Mailloux and Sidur are among the dwindling ranks of WWII veterans of the US army's 27th Infantry Division, which endured some of the bloodiest fighting in the Pacific, only to have its reputation besmirched by a volatile Marine general in one of the war's biggest controversies.
In the Mariana Islands, 2,250 km south of Tokyo, Saipan was sought by the US as a base for bombing raids against Japan. US forces landed on Saipan on June 15, 1944, with two Marine divisions, the 2nd and the 4th, making the initial beach assaults and suffering some 2,000 casualties on the first day alone.
A few days later, the inexperienced 27th Division joined the fight. A New York National Guard outfit activated in October 1940, the "Appleknockers" still retained a sizable New York state contingent among its ranks after two years of garrison duty in Hawaii.
The commander of the ground forces at Saipan was Marine Corps Lieutenant General Holland M. Smith, dubbed "Howling Mad" for his volcanic temper.
A week into the battle, Smith relieved the 27th's commander, Major General Ralph Smith (no relation), after the division lagged behind the Marine units operating on its flanks. The Marine commander not only blasted the 27th's leadership, but he also openly criticized its soldiers in front of war correspondents, who later reported on the rift that became known as "Smith vs. Smith".

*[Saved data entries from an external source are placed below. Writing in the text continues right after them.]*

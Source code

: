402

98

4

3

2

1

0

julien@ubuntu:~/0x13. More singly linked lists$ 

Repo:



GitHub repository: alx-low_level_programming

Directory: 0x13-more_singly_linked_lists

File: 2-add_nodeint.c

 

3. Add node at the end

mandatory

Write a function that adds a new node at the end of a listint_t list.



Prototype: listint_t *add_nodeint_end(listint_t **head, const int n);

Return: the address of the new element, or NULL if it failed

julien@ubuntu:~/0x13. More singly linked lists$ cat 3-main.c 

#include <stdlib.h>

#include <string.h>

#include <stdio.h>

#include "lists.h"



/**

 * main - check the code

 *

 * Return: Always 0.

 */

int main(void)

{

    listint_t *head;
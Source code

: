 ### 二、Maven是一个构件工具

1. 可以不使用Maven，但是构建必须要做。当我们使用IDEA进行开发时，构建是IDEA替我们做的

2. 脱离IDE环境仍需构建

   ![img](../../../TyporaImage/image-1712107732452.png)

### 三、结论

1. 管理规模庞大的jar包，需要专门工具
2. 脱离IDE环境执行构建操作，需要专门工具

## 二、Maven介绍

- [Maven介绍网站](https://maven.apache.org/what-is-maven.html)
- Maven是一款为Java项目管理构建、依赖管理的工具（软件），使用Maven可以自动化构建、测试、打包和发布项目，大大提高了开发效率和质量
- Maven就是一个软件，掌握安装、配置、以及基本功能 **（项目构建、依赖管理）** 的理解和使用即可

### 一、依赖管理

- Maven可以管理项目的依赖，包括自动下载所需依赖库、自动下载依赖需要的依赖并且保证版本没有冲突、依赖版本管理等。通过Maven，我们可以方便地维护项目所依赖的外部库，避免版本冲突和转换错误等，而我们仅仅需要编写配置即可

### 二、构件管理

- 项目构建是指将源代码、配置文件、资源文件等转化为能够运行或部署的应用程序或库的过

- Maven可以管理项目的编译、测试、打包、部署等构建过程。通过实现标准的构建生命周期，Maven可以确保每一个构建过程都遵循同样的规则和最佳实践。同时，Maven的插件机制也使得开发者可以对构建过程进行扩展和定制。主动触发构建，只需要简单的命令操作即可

On July 7, after three weeks of fighting, two battalions of the 105th Regiment were positioned across a plain along Saipan's western shore. With the island's 30,000 defenders down to a few thousand starving, ill-equipped soldiers and sailors, Japanese commanders ordered one last charge.
The battalions' 1,100 soldiers bore the brunt of what became known as the banzai attack. US military officials later said 3,000 Japanese charged the US lines, though others put the estimate closer to 5,000. Many of the attackers were armed with samurai swords and bayonets tied to poles.

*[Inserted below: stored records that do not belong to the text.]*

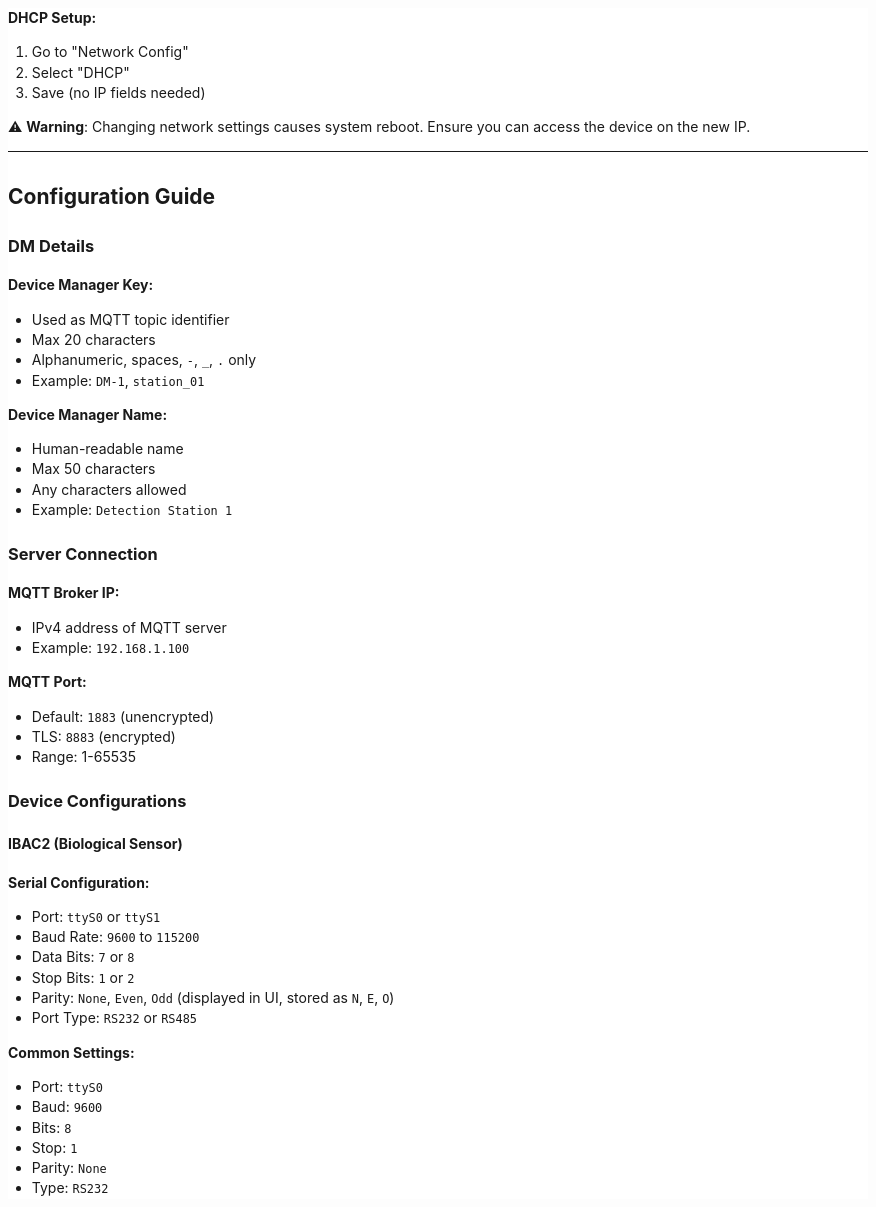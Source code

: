 **DHCP Setup:**
1. Go to "Network Config"
2. Select "DHCP"
3. Save (no IP fields needed)

⚠️ **Warning**: Changing network settings causes system reboot. Ensure you can access the device on the new IP.

---

## Configuration Guide

### DM Details

**Device Manager Key:**
- Used as MQTT topic identifier
- Max 20 characters
- Alphanumeric, spaces, `-`, `_`, `.` only
- Example: `DM-1`, `station_01`

**Device Manager Name:**
- Human-readable name
- Max 50 characters
- Any characters allowed
- Example: `Detection Station 1`

### Server Connection

**MQTT Broker IP:**
- IPv4 address of MQTT server
- Example: `192.168.1.100`

**MQTT Port:**
- Default: `1883` (unencrypted)
- TLS: `8883` (encrypted)
- Range: 1-65535

### Device Configurations

#### IBAC2 (Biological Sensor)

**Serial Configuration:**
- Port: `ttyS0` or `ttyS1`
- Baud Rate: `9600` to `115200`
- Data Bits: `7` or `8`
- Stop Bits: `1` or `2`
- Parity: `None`, `Even`, `Odd` (displayed in UI, stored as `N`, `E`, `O`)
- Port Type: `RS232` or `RS485`

**Common Settings:**
- Port: `ttyS0`
- Baud: `9600`
- Bits: `8`
- Stop: `1`
- Parity: `None`
- Type: `RS232`

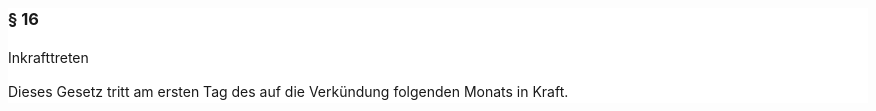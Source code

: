 </div>

</div>

</div>

<span id="BJNR227700002BJNE001600000.html"></span>

### § 16  
Inkrafttreten

<div>

<div class="jnhtml">

<div>

<div class="jurAbsatz">

Dieses Gesetz tritt am ersten Tag des auf die Verkündung folgenden
Monats in Kraft.

</div>

</div>

</div>

</div>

"I was scared as hell," said Mailloux, then a 20-year-old corporal from Cohoes, a mill town north of Albany. "When you hear that screaming - 'banzai' - who wouldn't be?"

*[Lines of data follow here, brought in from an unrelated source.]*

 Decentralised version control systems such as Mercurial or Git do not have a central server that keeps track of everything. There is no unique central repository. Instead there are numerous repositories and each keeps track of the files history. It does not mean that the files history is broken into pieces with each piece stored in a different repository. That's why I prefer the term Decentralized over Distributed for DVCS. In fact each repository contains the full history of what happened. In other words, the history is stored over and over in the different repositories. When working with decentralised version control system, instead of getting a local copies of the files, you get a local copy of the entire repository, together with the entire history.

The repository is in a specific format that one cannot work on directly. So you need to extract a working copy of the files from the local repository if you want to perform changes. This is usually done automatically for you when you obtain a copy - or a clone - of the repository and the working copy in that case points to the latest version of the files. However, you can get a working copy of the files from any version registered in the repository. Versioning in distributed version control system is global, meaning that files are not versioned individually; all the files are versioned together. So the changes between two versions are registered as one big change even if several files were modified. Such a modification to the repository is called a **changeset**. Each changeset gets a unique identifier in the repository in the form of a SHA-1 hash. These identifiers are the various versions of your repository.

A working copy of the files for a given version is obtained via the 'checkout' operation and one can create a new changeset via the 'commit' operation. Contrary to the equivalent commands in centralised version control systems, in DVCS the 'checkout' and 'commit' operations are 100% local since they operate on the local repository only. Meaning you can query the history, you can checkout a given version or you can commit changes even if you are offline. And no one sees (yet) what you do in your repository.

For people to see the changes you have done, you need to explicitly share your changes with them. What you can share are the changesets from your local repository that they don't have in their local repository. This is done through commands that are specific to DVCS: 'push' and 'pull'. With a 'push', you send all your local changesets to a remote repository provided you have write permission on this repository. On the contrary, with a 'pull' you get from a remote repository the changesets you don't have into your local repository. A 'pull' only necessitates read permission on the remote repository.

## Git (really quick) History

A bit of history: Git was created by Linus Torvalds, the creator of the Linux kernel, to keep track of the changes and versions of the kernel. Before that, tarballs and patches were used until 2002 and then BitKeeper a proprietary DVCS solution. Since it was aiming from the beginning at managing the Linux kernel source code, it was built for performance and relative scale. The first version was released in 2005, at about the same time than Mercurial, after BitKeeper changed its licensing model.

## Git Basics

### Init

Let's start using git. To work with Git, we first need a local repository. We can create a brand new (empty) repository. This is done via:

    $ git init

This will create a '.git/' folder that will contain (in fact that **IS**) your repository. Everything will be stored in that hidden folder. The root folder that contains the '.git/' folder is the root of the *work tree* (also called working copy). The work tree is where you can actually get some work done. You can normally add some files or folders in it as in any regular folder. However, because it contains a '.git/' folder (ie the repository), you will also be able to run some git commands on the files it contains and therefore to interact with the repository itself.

The 105th's positions were overrun. Firing their rifles until they ran out of ammunition and their machine guns until the barrels overheated, the Americans fell back as the attack became a running street brawl. They set up a second perimeter along the beach and, with their backs to the water, fought for hours before the attackers were all but annihilated.
When it was over, some 4,300 enemy dead were found on the battlefield, about half of them in front of the 105th's positions. The regiment saw 406 killed and 512 wounded.
Mailloux was stabbed in the thigh by a Japanese officer wielding a long knife. Unable to move, he lay in a ditch for hours before Sidur, a 26-year-old sergeant also from Cohoes, found him bleeding in a muddy ditch.
"I didn't know who it was," Sidur said. "I just thought, 'Boy, he looks familiar'."
More than 3,000 US soldiers died in the land battle for Saipan, about a third of them 27th Division soldiers.